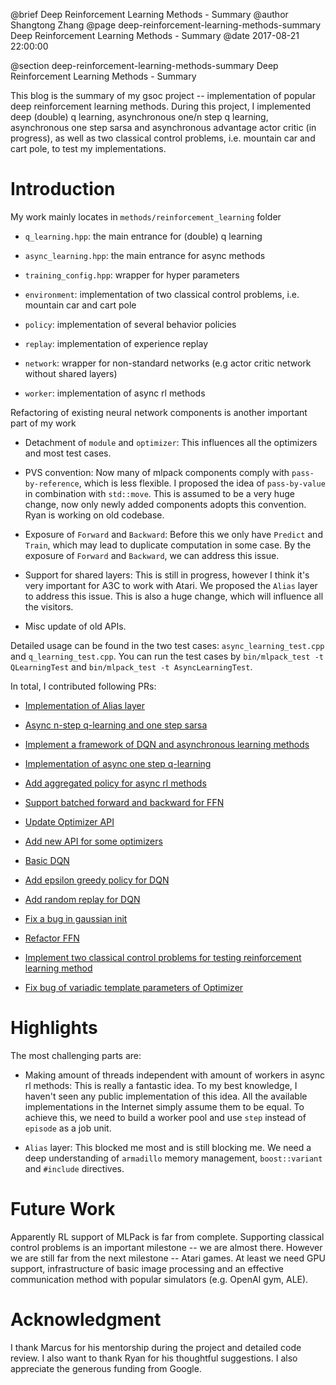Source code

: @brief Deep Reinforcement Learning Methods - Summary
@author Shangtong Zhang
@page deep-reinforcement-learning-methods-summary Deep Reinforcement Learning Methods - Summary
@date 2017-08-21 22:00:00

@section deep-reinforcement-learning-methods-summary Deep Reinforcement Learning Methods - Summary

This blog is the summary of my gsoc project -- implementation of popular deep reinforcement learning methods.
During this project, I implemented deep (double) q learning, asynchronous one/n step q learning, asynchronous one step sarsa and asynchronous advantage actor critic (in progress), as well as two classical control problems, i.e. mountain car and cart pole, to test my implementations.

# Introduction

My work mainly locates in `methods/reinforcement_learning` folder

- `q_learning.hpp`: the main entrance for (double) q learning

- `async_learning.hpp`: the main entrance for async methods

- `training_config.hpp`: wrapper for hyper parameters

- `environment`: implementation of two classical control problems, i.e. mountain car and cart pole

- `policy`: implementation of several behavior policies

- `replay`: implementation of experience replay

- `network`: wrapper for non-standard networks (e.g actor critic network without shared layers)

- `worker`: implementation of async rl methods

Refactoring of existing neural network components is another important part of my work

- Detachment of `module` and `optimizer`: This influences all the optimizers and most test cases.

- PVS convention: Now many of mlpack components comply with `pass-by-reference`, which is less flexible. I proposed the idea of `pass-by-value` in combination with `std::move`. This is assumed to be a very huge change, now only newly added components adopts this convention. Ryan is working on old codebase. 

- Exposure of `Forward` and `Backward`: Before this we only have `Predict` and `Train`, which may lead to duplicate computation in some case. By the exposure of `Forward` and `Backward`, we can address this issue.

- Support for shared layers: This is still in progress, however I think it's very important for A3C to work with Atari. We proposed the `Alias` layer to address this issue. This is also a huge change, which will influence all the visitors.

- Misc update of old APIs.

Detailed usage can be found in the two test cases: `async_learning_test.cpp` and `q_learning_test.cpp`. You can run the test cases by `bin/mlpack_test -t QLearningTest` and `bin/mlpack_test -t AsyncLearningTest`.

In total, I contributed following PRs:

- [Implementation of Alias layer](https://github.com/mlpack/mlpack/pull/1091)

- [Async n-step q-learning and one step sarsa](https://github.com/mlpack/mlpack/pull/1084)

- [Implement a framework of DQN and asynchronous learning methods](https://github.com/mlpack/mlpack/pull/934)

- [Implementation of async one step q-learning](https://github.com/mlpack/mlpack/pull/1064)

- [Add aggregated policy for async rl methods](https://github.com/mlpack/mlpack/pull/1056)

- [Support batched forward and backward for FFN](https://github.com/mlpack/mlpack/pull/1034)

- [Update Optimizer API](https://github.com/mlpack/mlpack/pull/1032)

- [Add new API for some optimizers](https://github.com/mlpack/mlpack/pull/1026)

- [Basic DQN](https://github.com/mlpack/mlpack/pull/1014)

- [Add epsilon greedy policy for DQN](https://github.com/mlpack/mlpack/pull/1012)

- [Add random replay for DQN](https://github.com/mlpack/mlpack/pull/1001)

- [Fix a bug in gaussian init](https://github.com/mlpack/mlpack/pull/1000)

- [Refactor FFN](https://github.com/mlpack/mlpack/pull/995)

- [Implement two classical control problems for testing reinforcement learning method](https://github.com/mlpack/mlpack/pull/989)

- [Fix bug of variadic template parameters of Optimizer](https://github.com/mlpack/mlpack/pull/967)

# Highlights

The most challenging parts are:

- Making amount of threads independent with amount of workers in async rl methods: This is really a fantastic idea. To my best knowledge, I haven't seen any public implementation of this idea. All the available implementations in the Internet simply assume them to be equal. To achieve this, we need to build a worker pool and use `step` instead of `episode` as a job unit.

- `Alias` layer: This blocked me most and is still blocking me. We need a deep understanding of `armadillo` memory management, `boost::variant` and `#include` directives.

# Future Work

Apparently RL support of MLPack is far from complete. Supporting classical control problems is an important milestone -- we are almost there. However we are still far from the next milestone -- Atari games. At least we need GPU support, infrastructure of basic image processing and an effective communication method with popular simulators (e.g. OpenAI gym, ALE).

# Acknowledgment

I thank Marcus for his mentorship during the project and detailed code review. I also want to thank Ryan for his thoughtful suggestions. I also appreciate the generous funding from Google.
________________
Your task. Output the listing above in full, exactly. No images.

Finished task.
Source code

: @brief Deep Reinforcement Learning Methods - Summary
@author Shangtong Zhang
@page deep-reinforcement-learning-methods-summary Deep Reinforcement Learning Methods - Summary
@date 2017-08-21 22:00:00

@section deep-reinforcement-learning-methods-summary Deep Reinforcement Learning Methods - Summary

This blog is the summary of my gsoc project -- implementation of popular deep reinforcement learning methods.
During this project, I implemented deep (double) q learning, asynchronous one/n step q learning, asynchronous one step sarsa and asynchronous advantage actor critic (in progress), as well as two classical control problems, i.e. mountain car and cart pole, to test my implementations.

# Introduction

My work mainly locates in `methods/reinforcement_learning` folder

- `q_learning.hpp`: the main entrance for (double) q learning

- `async_learning.hpp`: the main entrance for async methods

- `training_config.hpp`: wrapper for hyper parameters

- `environment`: implementation of two classical control problems, i.e. mountain car and cart pole

- `policy`: implementation of several behavior policies

- `replay`: implementation of experience replay

- `network`: wrapper for non-standard networks (e.g actor critic network without shared layers)

- `worker`: implementation of async rl methods

Refactoring of existing neural network components is another important part of my work

- Detachment of `module` and `optimizer`: This influences all the optimizers and most test cases.

- PVS convention: Now many of mlpack components comply with `pass-by-reference`, which is less flexible. I proposed the idea of `pass-by-value` in combination with `std::move`. This is assumed to be a very huge change, now only newly added components adopts this convention. Ryan is working on old codebase. 

- Exposure of `Forward` and `Backward`: Before this we only have `Predict` and `Train`, which may lead to duplicate computation in some case. By the exposure of `Forward` and `Backward`, we can address this issue.

- Support for shared layers: This is still in progress, however I think it's very important for A3C to work with Atari. We proposed the `Alias` layer to address this issue. This is also a huge change, which will influence all the visitors.

- Misc update of old APIs.

Detailed usage can be found in the two test cases: `async_learning_test.cpp` and `q_learning_test.cpp`. You can run the test cases by `bin/mlpack_test -t QLearningTest` and `bin/mlpack_test -t AsyncLearningTest`.

In total, I contributed following PRs:

- [Implementation of Alias layer](https://github.com/mlpack/mlpack/pull/1091)

- [Async n-step q-learning and one step sarsa](https://github.com/mlpack/mlpack/pull/1084)

- [Implement a framework of DQN and asynchronous learning methods](https://github.com/mlpack/mlpack/pull/934)

- [Implementation of async one step q-learning](https://github.com/mlpack/mlpack/pull/1064)

- [Add aggregated policy for async rl methods](https://github.com/mlpack/mlpack/pull/1056)

- [Support batched forward and backward for FFN](https://github.com/mlpack/mlpack/pull/1034)

- [Update Optimizer API](https://github.com/mlpack/mlpack/pull/1032)

- [Add new API for some optimizers](https://github.com/mlpack/mlpack/pull/1026)

- [Basic DQN](https://github.com/mlpack/mlpack/pull/1014)

- [Add epsilon greedy policy for DQN](https://github.com/mlpack/mlpack/pull/1012)

- [Add random replay for DQN](https://github.com/mlpack/mlpack/pull/1001)

- [Fix a bug in gaussian init](https://github.com/mlpack/mlpack/pull/1000)

- [Refactor FFN](https://github.com/mlpack/mlpack/pull/995)

- [Implement two classical control problems for testing reinforcement learning method](https://github.com/mlpack/mlpack/pull/989)

- [Fix bug of variadic template parameters of Optimizer](https://github.com/mlpack/mlpack/pull/967)

# Highlights

The most challenging parts are:

- Making amount of threads independent with amount of workers in async rl methods: This is really a fantastic idea. To my best knowledge, I haven't seen any public implementation of this idea. All the available implementations in the Internet simply assume them to be equal. To achieve this, we need to build a worker pool and use `step` instead of `episode` as a job unit.

- `Alias` layer: This blocked me most and is still blocking me. We need a deep understanding of `armadillo` memory management, `boost::variant` and `#include` directives.

# Future Work

Apparently RL support of MLPack is far from complete. Supporting classical control problems is an important milestone -- we are almost there. However we are still far from the next milestone -- Atari games. At least we need GPU support, infrastructure of basic image processing and an effective communication method with popular simulators (e.g. OpenAI gym, ALE).

# Acknowledgment

I thank Marcus for his mentorship during the project and detailed code review. I also want to thank Ryan for his thoughtful suggestions. I also appreciate the generous funding from Google.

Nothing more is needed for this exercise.